01.09.2021 / Werkzeug gebrochen / 15:25 - 15:40 

Oder ein Kompromiss wäre hierbei auch dass man nur die Stillstandszeiten darstellt:

01.09.2021 / 15:25 - 15:40

Ich wäre euch hier sehr dankbar wenn mir jemand mit diesem Thema helfen kann.


----------



## Matze001 (9 September 2021)

Moin!

Option 18 DNC + RemotTool SDK

Geht halt "nur" mit einem PC - aber Du hast ja nichts anderweitig bisher erwähnt.

Grüße

Marcel


----------



## patrovv (9 September 2021)

Hi, danke für die schnelle Antwort.
Prinzipiell funktioniert das schon, das stimmt.
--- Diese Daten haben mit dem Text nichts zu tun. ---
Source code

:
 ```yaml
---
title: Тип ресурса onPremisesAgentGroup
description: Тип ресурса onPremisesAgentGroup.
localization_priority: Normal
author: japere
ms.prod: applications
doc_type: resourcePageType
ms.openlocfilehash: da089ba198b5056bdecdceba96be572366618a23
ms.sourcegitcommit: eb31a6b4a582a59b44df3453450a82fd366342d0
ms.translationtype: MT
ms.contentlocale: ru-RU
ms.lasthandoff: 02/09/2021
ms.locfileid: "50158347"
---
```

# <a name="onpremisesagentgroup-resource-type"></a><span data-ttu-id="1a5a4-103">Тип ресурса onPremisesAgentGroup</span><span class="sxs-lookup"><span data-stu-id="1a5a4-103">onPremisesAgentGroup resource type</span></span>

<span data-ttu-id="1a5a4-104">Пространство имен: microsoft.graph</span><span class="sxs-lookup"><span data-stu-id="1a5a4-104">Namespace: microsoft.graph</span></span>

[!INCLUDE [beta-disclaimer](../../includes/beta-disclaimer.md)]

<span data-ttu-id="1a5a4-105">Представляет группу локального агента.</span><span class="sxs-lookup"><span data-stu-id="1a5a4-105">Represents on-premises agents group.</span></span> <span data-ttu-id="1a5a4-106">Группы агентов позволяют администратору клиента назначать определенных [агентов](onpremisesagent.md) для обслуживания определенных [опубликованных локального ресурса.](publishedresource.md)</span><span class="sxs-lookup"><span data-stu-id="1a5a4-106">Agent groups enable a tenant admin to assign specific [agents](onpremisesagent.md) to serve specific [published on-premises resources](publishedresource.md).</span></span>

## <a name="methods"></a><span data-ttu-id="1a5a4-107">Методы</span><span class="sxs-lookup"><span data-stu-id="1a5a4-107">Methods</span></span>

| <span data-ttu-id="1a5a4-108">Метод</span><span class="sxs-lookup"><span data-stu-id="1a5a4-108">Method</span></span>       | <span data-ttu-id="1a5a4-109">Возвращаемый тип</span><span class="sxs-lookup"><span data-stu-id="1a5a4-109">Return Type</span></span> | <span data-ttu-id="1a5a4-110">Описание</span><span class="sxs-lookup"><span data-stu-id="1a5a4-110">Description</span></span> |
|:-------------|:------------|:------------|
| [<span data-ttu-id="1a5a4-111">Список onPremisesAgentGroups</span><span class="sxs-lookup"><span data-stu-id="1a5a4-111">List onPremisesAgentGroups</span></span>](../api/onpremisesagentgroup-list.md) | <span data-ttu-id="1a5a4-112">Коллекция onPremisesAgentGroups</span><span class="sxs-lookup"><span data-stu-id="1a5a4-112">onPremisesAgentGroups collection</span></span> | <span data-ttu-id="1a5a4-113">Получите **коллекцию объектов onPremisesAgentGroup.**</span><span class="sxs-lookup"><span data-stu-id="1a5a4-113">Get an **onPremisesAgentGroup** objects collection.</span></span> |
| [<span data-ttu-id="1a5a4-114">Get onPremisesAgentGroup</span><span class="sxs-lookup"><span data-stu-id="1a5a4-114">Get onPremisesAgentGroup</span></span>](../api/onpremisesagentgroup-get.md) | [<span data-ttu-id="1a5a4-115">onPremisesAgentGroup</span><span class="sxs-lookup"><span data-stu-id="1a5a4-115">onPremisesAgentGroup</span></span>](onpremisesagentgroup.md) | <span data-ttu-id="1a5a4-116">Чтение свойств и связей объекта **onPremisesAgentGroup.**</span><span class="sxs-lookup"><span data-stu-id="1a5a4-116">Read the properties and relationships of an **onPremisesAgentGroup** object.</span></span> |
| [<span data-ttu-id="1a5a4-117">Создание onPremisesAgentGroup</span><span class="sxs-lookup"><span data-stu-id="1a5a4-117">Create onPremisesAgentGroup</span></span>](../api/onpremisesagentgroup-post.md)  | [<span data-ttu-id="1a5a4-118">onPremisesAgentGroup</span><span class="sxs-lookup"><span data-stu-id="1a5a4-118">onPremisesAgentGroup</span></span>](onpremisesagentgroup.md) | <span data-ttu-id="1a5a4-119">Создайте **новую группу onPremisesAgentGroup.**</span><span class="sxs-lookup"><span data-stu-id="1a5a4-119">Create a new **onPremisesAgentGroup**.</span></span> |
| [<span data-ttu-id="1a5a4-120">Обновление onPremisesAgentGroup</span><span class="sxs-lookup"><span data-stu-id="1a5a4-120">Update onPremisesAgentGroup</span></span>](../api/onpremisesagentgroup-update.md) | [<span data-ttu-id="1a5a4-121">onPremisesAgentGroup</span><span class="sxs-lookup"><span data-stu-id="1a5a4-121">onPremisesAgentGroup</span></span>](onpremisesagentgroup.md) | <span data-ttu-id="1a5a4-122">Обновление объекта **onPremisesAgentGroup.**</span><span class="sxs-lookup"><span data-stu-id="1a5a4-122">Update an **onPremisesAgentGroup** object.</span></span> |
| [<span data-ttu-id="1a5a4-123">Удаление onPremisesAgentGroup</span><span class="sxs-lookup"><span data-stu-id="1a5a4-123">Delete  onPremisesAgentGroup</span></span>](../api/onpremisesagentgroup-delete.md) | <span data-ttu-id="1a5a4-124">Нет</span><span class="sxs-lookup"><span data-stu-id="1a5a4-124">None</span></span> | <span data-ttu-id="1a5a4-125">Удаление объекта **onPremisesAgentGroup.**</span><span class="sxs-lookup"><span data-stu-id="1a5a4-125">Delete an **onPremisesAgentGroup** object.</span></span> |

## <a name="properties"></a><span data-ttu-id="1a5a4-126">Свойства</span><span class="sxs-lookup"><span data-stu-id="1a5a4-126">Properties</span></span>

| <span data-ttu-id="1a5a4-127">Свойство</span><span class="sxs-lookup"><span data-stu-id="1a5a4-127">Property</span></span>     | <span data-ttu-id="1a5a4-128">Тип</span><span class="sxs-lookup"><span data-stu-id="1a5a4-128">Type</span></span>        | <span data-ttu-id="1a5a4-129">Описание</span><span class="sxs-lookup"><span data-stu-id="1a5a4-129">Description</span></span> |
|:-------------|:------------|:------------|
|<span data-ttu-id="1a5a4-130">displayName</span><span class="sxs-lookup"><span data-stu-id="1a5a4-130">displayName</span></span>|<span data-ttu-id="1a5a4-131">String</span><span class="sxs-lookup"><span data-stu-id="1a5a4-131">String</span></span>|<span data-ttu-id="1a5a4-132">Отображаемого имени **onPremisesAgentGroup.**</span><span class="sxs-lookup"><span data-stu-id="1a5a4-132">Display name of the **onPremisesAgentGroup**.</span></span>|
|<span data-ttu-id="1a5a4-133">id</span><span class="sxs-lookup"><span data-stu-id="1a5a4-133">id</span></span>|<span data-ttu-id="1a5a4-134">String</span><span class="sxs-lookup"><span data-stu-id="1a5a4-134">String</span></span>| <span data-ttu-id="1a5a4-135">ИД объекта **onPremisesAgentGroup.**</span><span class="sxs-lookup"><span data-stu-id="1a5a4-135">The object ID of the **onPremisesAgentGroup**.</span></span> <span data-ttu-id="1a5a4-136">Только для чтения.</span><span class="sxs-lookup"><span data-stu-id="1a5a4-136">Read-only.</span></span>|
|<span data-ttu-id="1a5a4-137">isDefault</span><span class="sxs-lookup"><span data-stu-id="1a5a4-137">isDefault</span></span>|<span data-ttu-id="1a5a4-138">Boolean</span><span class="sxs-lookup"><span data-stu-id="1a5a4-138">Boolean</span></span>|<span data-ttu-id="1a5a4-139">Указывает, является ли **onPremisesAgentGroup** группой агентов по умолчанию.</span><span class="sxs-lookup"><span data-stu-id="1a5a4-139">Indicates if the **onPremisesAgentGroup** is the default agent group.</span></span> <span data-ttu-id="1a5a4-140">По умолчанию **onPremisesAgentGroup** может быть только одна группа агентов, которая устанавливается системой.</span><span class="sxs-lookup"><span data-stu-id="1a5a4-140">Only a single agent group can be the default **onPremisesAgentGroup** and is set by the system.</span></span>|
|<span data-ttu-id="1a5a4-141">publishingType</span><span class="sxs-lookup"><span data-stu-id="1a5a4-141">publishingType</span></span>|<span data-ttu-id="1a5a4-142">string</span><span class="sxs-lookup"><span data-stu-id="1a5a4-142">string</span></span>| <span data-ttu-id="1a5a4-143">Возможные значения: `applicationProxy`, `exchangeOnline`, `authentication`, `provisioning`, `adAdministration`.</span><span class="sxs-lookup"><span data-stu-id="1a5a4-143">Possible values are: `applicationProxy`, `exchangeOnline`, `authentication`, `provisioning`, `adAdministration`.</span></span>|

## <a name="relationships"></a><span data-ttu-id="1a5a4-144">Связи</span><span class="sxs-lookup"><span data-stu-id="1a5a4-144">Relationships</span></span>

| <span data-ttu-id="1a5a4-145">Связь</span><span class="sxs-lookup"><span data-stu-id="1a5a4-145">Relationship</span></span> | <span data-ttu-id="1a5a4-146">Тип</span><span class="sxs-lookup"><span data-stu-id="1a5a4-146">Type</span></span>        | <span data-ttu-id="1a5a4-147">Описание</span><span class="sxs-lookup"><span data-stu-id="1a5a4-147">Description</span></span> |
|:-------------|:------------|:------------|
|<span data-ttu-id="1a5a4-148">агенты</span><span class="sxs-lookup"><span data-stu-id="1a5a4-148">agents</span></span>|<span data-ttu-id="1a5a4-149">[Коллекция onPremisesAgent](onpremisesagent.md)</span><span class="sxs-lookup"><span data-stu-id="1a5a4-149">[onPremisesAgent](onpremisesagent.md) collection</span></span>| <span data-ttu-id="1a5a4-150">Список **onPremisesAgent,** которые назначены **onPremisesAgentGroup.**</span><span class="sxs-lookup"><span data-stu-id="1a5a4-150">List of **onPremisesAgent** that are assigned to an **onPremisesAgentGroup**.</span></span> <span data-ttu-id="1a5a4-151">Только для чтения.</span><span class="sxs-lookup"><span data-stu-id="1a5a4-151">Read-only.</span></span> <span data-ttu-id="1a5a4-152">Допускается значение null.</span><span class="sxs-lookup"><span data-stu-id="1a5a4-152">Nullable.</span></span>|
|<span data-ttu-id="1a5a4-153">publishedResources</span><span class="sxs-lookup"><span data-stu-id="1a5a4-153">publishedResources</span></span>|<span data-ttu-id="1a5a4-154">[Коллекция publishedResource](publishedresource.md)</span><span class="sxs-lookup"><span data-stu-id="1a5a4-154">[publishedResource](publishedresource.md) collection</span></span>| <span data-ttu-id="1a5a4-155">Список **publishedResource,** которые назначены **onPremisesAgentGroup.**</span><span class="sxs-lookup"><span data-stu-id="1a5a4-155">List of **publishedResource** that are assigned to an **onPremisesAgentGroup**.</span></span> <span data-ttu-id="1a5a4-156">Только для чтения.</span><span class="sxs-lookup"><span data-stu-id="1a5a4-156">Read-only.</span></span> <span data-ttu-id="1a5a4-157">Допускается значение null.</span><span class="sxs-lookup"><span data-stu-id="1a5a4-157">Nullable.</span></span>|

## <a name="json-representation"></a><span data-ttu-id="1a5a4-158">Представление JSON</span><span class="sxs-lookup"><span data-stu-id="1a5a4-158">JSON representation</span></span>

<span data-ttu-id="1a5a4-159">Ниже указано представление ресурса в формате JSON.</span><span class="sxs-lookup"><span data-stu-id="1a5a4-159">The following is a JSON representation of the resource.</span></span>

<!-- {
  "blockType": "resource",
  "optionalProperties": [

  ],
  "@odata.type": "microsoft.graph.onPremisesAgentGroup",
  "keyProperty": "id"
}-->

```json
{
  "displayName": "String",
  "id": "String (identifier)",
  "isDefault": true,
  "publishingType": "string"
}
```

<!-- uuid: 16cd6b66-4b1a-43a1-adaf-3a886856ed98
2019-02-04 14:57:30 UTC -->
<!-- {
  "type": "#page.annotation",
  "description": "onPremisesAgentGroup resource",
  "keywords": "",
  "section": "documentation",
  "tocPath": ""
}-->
Jedoch ist es so, dass die Option 18 DNC nur für die iTNC530 Steuerung freigeschaltet werden kann. Auf der TNC430 allerdings nicht. Und die Nachrüstung ist laut Heidenhain mit einem zusätzlichen Hardware Modul verbunden (OPC UA Interface) "Kostentechnisch: 1.000€ pro Maschine".

Ich dachte eher an eine kostengünstigere Variante. Und dachte man kann da irgendwie die Signale im Schaltschrank über ein Relais Wechslerkontakt abgegriffen werden und irgendwie die Signale in eine SQL Datenbank einpflegen und auswerten.. 
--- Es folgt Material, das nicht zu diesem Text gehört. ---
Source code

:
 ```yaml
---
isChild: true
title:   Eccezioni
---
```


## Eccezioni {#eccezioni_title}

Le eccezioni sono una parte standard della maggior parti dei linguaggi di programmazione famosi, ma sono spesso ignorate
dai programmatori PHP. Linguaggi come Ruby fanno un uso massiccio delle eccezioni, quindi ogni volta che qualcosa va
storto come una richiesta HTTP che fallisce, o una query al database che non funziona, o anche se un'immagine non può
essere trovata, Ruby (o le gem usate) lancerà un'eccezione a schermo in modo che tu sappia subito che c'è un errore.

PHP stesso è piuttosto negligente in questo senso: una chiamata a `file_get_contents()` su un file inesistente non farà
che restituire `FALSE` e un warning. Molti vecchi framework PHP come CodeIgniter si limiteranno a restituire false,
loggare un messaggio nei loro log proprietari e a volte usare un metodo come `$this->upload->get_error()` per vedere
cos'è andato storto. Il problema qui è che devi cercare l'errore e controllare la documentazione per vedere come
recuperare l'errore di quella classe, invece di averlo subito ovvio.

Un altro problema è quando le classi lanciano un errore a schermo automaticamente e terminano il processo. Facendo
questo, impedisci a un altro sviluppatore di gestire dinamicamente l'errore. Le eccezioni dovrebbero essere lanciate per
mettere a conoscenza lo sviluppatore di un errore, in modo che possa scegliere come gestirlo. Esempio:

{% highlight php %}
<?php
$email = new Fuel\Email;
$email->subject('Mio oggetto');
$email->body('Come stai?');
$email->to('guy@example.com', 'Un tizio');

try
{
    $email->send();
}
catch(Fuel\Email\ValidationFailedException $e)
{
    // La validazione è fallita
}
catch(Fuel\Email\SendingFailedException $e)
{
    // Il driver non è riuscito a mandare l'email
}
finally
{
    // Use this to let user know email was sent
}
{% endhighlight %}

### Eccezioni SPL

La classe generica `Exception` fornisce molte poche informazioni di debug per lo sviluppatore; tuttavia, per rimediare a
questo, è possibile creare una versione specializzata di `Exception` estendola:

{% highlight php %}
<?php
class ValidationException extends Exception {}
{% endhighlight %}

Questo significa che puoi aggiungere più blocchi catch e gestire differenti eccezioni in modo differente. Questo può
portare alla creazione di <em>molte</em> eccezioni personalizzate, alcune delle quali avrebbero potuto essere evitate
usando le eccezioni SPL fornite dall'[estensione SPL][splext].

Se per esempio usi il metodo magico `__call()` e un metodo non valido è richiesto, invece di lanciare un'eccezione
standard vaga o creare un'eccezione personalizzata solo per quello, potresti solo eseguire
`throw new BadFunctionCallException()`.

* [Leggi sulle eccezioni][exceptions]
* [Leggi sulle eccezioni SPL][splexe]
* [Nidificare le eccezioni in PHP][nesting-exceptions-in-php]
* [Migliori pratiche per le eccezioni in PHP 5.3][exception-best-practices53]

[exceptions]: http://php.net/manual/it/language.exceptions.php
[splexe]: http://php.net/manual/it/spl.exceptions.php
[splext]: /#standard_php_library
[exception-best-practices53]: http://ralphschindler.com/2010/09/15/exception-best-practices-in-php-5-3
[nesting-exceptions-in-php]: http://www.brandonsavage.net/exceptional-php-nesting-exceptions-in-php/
Oder vielleicht doch eine ganz andere Lösung .. ?  Ja es ist nicht ganz einfach denke ich.


----------



## Matze001 (9 September 2021)

Die Option 18 DNC kostet etwa 800€ Netto und ist eine reine Software-Option. Hat nix mit OPC zu tun.

Wenn Du etwas geschenkt haben willst: Du könntest die Signale der Meldelampe, falls vorhanden, abgreifen und auswerten.
Wenn es Werma-Lampen sind gibt es Werma-WIN bzw. SmartMonitor. Kostet aber auch Geld.

Grüße

Marcel


----------



## Peter Gedöns (9 September 2021)

du kannst doch das LogBook der 430 auslesen und auswerten. Es gab da auch mal ne lsv2toolbox damit konnte man seine eigene Anwendung zur PC - TNC Kommunikation schreiben.


----------



## patrovv (10 September 2021)

Hast du dazu mehr Informationen bzgl. lsv2toolbox?


----------



## Peter Gedöns (10 September 2021)

damals als ich noch mit HH gespielt habe , konnte man nach dem TNCremo installiert war in C++/ oder Delphi ein ACX aus der Heidenhain Installation nutzen um seine eigenen Programme zu schreiben . das ist aber mehr als 10 Jahre her .


mit Googel findet man auch Info zu der ToolBox
. F!!! - heidenhain - Yumpu​https://www.yumpu.com › document › view ›

Die _LSV2 TOOLBOX_ wurde in der Programmiersprache C erstellt (Borland Ctt. Version 3.1). ... Das LSV2 Protokoll ermöglicht einen DNC Host Betrieb der TNC.


----------



## R_Grabichler (15 September 2021)

ganz einfache Loesung, darfst selber bewerten, ob das sinnvoll ist.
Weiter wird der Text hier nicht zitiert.